Posted - 2015-04-17 : 09:47:12
That explanation is very helpful thanks.

My info below is Very Broad Brush. I am guessing your level of SQL knowledge, the fact that you appear to be smart and that the following will get you a decent Step Up the ladder. There is a lot more to it than this, and the things that I say don't hold true in all circumstance, but hopefully it will give you a "nose" for what is worth investigating / spending your time on.

quote:
Originally posted by jkbeau1

Basically performance when opening certain tabs on a page. We have a page called "Bid Recap" that contains multiple tabs that contain grids that mimic Excel. So there are a lot of rows and cells. We have tables that support all of this right down to the attributes for each "cell". When they open the "Bid Recap" page for the first time, it takes 30 seconds to 3 minutes, depending on the client, to open and populate the tabs


I'm making a grand assumption that there is no UPDATE or INSERT in just "opening a TAB", but rather loads of SELECTs.

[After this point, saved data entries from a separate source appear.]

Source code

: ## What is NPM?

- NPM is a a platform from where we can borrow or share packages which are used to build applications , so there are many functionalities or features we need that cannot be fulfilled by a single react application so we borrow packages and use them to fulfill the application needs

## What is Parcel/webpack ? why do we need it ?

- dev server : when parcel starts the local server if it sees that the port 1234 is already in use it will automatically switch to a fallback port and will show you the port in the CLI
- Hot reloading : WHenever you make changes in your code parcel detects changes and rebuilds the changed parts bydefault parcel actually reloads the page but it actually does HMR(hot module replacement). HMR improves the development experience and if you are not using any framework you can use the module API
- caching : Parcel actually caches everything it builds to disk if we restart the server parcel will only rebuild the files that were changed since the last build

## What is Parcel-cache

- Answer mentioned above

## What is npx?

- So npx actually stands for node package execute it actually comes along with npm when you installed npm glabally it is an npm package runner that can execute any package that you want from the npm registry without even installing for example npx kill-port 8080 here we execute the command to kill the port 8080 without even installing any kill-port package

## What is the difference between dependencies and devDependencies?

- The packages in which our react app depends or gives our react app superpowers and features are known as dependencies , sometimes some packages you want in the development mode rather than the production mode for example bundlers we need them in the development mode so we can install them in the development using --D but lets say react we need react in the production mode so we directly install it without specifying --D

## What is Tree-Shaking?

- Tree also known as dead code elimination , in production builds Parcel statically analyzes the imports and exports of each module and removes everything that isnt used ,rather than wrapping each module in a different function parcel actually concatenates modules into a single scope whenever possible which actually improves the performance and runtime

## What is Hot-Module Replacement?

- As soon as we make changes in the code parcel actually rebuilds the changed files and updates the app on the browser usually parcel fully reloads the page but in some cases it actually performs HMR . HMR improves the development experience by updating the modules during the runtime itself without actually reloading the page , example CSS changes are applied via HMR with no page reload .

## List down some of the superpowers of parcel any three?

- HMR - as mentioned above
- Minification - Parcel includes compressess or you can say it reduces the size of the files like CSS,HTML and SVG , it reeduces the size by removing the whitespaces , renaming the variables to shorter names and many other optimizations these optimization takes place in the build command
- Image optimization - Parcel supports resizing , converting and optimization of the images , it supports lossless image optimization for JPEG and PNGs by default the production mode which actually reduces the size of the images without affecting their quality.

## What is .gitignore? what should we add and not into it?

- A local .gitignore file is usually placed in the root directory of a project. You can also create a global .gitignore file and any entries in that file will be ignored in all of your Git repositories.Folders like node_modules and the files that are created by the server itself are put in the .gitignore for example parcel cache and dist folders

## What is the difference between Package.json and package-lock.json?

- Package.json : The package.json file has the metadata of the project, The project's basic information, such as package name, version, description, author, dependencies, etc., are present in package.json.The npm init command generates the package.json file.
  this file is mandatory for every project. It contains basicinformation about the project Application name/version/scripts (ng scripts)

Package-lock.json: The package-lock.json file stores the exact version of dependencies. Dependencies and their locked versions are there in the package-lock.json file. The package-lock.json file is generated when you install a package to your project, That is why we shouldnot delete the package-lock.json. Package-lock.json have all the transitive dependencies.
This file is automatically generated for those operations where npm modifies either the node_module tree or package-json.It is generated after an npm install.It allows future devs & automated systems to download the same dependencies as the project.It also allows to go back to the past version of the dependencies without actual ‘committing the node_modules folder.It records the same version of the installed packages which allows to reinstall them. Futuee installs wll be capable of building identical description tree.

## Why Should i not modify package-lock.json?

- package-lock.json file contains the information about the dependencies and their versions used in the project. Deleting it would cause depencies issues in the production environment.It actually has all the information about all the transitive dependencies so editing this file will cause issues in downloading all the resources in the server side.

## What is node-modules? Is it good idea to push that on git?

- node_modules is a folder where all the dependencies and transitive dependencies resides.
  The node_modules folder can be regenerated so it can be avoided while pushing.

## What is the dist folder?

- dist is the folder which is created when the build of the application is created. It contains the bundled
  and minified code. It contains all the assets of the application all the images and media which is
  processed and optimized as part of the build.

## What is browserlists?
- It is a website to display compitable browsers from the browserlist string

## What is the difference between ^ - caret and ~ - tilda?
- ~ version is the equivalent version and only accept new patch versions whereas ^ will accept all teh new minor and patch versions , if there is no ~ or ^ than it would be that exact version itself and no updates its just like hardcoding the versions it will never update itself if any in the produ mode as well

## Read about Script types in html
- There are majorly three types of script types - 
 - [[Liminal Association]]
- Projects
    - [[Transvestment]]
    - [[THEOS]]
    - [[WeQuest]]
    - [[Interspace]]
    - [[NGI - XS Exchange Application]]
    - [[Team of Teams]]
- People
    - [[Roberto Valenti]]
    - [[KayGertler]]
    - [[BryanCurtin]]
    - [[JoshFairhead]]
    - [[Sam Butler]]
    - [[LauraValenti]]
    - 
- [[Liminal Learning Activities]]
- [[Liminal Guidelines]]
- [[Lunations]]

Can't see that the number of indexes matters at this point (although I explain below one scenario where it would). SQL wants to select by the most efficient means possible. If there is a really suitable index then it will use that ...

However, when you FIRST pose the query SQL will scratch its beard and say "I wonder what would be the best way of retrieving the data to satisfy this query". Having decided "How To" it will then cache that Query Plan and the next time it gets IDENTICAL SQL it will match it to that query plan and not waste time trying to figure out a new Query Plan.

If you ask

SELECT Col1, Col2 FROM MyTable WHERE MyDate = '17Apr2015'

then that is NOT the same as asking for "18Apr2015" (SQL is smart enough to detect some differences as being "the same", but "it depends" ...)

If you instead say

DECLARE @MyDate DATE
SET @MyDate = '17Apr2015' -- (Most likely this would actually be a parameter to a Stored Procedure

SELECT Col1, Col2 FROM MyTable WHERE MyDate = @MyDate

Then even for "18Apr2015" the actual SQL SELECT statement will be IDENTICAL.

If your guys are using dynamic SQL where they construct the whole syntax of the SQL and THEN pass it to SQL Server it is entirely possible that they are presenting a "different" query EVERY time and SQL has to make a BRAND NEW query plan EVERY TIME.

OK, so how does SQL make a Query Plan?

it will check to see if an index is likely to help. so how does SQL answer the question "Will Index #1 help?"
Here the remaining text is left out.